On December 13, 2022, Coinbase CEO and Co-founder, Brian Armstrong, tweeted to reassure customers of the reliability of the exchange following the recent crypto market turbulence.
Lots of fear out there in the markets. It's important people remember how different Coinbase is in moments like this: 🧵
— Brian Armstrong (@brian_armstrong) December 13, 2022
In the wake of FTX’s insolvency and the arrest of its founder and CEO, Samuel Bankman Fried, known popularly as SBF, the cryptocurrency world is being rocked from within and scrutinized from without. Exchanges, in particular, are under heavy scrutiny as users are forced to examine the validity of their trust in centralized platforms. The FUD surrounding Binance has been a matter of serious concern the past week, with net outflow reaching record highs and prompting the release of proof of reserves to repair customer trust.
Brian Armstrong, CEO and co-founder of Coinbase, a U.S. publicly traded cryptocurrency exchange platform, felt the need to set Coinbase apart in the discourse as the exchange has not been spared from the wave of mass withdrawals and lack of trust.
Armstrong highlighted three reasons users should trust Coinbase. Coinbase is “based in the U.S.,” Armstrong says. This is an attempt to distance themselves from FTX, which is incorporated in Antigua and Barbuda with headquarters in the Bahamas, and even Binance, with the main company initially based in China and registered in the Cayman Islands. Despite the jab, stating that they are subject to the full oversight of U.S. regulatory authorities implies that Coinbase cannot rug pull or be as fraudulent as FTX turned out to be.
Armstrong also stated that customer assets are backed 1:1 and pointed to the company’s public financials to prove it. This proof of reserve is also something Binance has also been forced to make clear in recent days, after allegations that the company lacked the reserve to back up customer funds. The Coinbase CEO is making it clear that the exchange isn’t playing smart with user funds.
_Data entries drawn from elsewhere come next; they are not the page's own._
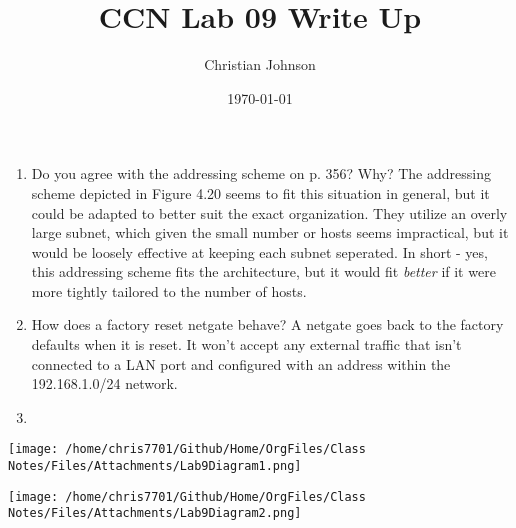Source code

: \documentclass[11pt]{article}
\author{Christian Johnson}
\date{\today}
\title{CCN Lab 09 Write Up}
\begin{document}
\maketitle
\tableofcontents

\begin{enumerate}
\item Do you agree with the addressing scheme on p. 356? Why?
The addressing scheme depicted in Figure 4.20 seems to fit this situation in general, but it could be adapted to better suit the exact organization. They utilize an overly large subnet, which given the small number or hosts seems impractical, but it would be loosely effective at keeping each subnet seperated. In short - yes, this addressing scheme fits the architecture, but it would fit \emph{better} if it were more tightly tailored to the number of hosts.
\item How does a factory reset netgate behave?
A netgate goes back to the factory defaults when it is reset. It won't accept any external traffic that isn't connected to a LAN port and configured with an address within the 192.168.1.0/24 network.
\item 
\end{enumerate}
\begin{figure*}
\centering
\texttt{[image: /home/chris7701/Github/Home/OrgFiles/Class Notes/Files/Attachments/Lab9Diagram1.png]}
\end{figure*}

\begin{figure*}
\centering
\texttt{[image: /home/chris7701/Github/Home/OrgFiles/Class Notes/Files/Attachments/Lab9Diagram2.png]}
\end{figure*}
\end{document}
Finally, Armstrong points to a capitalization of $5 billion on the company’s last 10-Q balance sheet.
Despite dwindling profits, a problem that every exchange is facing at the moment, Brian Armstrong maintains that the company’s capital is rock solid.
Coinbase is not without its problems, with Apple’s 30% tax rule no longer allowing NFTs to be sent on Coinbase wallets and revenue expected to fall over 50% this year. In addition, Twitter user Chris Hart has complained that Coinbase is making Plaid, a data transfer fintech, a requirement for linking bank accounts, even though Plaid was recently required to pay a $58 million settlement for selling consumer data in July. Furthermore, the exchange has yet to distribute the Songbird airdrops, which has led to some users’ mistrust of the exchange.
When it comes to funds traded on the exchange, however, users can take whatever consolation or reassurance they can from the Coinbase CEO’s remarks and decide whether it is time to close their eyes to the FUD and put their trust in Coinbase.